■ **PROVIDED RECORDS**:
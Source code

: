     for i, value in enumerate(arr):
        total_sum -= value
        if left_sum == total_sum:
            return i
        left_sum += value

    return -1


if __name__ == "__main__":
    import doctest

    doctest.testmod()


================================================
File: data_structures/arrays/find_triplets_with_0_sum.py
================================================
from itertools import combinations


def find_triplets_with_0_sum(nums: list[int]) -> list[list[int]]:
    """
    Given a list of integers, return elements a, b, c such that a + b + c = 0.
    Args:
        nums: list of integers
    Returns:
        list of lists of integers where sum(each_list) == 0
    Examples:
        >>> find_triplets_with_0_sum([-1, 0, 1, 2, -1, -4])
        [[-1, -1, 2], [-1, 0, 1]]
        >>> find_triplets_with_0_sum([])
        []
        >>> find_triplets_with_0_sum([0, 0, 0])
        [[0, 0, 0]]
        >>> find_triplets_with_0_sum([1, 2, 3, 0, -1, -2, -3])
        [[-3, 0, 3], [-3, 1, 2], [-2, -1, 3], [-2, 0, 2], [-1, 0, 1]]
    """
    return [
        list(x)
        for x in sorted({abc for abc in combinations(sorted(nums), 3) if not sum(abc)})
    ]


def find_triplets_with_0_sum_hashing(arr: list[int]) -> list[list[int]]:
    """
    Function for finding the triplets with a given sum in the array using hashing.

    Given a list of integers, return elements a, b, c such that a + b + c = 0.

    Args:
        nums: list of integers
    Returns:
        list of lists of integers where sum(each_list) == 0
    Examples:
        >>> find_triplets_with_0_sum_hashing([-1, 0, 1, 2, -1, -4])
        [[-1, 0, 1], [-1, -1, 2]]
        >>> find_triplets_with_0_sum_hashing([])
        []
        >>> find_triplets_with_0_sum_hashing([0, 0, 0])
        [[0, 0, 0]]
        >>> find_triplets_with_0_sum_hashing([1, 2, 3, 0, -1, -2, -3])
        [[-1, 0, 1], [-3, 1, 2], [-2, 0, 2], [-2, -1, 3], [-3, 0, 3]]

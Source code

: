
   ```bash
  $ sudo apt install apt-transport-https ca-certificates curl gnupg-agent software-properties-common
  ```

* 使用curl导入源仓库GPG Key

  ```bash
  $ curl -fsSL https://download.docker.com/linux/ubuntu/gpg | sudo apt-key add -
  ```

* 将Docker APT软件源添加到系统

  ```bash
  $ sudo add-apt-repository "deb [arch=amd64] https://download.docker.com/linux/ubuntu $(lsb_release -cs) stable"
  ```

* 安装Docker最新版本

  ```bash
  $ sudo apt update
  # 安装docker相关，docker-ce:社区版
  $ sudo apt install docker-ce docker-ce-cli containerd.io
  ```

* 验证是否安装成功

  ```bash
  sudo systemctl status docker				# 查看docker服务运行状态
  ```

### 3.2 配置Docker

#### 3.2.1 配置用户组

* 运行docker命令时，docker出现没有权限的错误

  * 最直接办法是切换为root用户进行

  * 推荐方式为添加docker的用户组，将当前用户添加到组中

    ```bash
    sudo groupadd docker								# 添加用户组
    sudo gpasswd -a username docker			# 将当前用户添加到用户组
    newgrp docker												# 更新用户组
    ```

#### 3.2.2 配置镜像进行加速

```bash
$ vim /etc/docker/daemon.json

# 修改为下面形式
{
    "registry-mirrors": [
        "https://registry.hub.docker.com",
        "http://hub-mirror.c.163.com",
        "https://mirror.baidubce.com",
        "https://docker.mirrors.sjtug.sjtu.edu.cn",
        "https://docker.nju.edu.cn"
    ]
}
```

■ **EXERCISE DESCRIPTION**:
Pull out all lines containing the word "download" from the entries above.

■ **SOLUTION TO THIS EXERCISE**:
  $ curl -fsSL https://download.docker.com/linux/ubuntu/gpg | sudo apt-key add -
  $ sudo add-apt-repository "deb [arch=amd64] https://download.docker.com/linux/ubuntu $(lsb_release -cs) stable"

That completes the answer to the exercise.